> _Work request_:
Output only the lines below that start at the line containing "## ✅ 3. WSL2 기본 버전으로 설정" and end at the line containing "# HPDmobile", with both ends kept.

> _Exercise input_:
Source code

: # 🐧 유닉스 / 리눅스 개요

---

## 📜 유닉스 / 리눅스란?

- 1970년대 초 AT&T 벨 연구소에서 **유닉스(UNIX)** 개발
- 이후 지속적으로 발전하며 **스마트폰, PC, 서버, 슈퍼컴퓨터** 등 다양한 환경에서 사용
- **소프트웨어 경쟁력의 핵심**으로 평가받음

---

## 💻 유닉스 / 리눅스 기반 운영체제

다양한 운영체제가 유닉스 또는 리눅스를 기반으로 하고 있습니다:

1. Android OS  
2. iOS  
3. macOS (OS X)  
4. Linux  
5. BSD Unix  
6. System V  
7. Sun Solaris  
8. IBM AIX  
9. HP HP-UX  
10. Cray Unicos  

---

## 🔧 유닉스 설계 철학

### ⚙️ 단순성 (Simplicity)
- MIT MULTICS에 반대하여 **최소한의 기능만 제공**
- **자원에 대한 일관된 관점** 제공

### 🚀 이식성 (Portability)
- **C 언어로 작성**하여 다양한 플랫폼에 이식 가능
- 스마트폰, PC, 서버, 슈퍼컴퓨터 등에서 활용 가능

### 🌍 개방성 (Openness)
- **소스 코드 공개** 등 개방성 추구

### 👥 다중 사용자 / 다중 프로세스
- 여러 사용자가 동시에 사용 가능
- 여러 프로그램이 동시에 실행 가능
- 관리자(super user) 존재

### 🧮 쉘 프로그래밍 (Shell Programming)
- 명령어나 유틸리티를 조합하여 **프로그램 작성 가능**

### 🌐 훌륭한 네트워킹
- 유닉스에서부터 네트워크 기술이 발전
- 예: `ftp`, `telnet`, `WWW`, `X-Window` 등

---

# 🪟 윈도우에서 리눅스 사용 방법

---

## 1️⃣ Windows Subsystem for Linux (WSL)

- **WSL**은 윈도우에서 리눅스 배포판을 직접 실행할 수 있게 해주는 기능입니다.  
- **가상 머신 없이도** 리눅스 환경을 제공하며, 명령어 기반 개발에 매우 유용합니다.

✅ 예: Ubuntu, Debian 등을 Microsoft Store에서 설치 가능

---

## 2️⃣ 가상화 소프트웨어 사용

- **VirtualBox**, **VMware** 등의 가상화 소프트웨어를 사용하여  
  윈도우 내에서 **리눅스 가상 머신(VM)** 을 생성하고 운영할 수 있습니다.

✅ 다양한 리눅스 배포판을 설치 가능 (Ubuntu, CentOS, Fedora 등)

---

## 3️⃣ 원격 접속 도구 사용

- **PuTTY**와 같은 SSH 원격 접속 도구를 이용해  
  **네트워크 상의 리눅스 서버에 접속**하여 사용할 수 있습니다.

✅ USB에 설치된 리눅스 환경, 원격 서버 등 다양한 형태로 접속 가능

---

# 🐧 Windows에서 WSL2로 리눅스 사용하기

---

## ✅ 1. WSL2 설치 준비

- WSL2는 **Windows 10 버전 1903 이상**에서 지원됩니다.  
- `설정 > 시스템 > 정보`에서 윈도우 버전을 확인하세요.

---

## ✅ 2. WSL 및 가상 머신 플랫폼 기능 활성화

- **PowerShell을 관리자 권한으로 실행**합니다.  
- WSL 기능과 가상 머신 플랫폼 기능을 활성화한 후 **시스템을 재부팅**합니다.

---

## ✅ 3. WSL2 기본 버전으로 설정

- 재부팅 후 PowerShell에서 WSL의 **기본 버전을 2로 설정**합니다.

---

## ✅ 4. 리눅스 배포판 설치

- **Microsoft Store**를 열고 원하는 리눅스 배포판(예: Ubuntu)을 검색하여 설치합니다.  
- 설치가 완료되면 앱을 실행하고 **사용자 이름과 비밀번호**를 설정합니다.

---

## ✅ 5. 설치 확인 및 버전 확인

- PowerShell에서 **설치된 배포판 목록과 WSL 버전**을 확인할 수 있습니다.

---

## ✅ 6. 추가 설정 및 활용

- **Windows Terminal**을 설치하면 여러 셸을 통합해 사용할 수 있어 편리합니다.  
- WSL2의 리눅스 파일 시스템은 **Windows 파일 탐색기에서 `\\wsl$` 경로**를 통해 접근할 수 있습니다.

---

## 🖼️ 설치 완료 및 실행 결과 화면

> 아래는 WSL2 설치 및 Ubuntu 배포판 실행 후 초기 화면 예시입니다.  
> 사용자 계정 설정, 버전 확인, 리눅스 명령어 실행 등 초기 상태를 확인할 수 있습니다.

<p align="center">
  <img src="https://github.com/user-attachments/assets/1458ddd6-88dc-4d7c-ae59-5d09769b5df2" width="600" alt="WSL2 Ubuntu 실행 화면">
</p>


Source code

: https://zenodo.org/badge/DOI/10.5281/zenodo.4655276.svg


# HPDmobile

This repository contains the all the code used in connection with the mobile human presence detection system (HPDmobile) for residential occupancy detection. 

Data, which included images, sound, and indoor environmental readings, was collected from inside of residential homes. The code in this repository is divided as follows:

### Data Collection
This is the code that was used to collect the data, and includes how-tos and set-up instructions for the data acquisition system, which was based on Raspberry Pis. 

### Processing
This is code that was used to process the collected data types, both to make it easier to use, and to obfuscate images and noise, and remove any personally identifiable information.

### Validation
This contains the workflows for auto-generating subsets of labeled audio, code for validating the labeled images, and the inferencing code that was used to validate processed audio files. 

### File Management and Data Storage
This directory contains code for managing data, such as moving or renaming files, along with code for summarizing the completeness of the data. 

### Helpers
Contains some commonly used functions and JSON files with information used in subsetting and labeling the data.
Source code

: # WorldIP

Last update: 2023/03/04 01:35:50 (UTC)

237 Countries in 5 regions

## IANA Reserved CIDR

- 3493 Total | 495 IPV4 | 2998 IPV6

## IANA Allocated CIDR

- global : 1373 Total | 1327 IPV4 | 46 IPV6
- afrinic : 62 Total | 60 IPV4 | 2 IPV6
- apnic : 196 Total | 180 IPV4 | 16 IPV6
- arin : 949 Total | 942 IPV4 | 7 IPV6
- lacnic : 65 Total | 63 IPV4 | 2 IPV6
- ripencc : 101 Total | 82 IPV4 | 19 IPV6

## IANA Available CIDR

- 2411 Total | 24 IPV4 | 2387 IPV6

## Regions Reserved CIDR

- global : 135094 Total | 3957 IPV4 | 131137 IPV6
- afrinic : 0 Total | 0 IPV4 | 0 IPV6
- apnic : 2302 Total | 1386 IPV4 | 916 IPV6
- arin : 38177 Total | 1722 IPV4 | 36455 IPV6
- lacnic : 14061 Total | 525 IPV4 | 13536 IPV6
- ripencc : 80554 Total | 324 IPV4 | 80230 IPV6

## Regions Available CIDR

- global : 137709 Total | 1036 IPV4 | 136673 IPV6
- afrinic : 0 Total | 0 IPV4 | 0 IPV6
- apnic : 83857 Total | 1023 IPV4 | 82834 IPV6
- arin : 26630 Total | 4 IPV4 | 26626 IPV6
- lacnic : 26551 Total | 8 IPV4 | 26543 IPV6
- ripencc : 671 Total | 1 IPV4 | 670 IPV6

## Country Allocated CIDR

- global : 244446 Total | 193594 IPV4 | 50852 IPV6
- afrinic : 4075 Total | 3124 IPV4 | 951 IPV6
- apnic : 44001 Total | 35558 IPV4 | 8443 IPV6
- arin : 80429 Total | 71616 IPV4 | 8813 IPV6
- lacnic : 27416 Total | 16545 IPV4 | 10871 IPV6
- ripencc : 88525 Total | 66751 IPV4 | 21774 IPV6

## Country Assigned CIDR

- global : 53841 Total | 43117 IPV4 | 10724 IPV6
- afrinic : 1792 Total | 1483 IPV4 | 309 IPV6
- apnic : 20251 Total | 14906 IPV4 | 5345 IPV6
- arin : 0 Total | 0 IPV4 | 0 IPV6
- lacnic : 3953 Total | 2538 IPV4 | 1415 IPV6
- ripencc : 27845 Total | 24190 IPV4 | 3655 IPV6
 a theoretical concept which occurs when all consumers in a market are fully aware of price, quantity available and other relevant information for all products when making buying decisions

> _The completed task_:
## ✅ 3. WSL2 기본 버전으로 설정

- 재부팅 후 PowerShell에서 WSL의 **기본 버전을 2로 설정**합니다.

---

## ✅ 4. 리눅스 배포판 설치

- **Microsoft Store**를 열고 원하는 리눅스 배포판(예: Ubuntu)을 검색하여 설치합니다.  
- 설치가 완료되면 앱을 실행하고 **사용자 이름과 비밀번호**를 설정합니다.

---

## ✅ 5. 설치 확인 및 버전 확인

- PowerShell에서 **설치된 배포판 목록과 WSL 버전**을 확인할 수 있습니다.

---

## ✅ 6. 추가 설정 및 활용

- **Windows Terminal**을 설치하면 여러 셸을 통합해 사용할 수 있어 편리합니다.  
- WSL2의 리눅스 파일 시스템은 **Windows 파일 탐색기에서 `\\wsl$` 경로**를 통해 접근할 수 있습니다.

---

## 🖼️ 설치 완료 및 실행 결과 화면

> 아래는 WSL2 설치 및 Ubuntu 배포판 실행 후 초기 화면 예시입니다.  
> 사용자 계정 설정, 버전 확인, 리눅스 명령어 실행 등 초기 상태를 확인할 수 있습니다.

<p align="center">
  <img src="https://github.com/user-attachments/assets/1458ddd6-88dc-4d7c-ae59-5d09769b5df2" width="600" alt="WSL2 Ubuntu 실행 화면">
</p>


Source code

: https://zenodo.org/badge/DOI/10.5281/zenodo.4655276.svg


# HPDmobile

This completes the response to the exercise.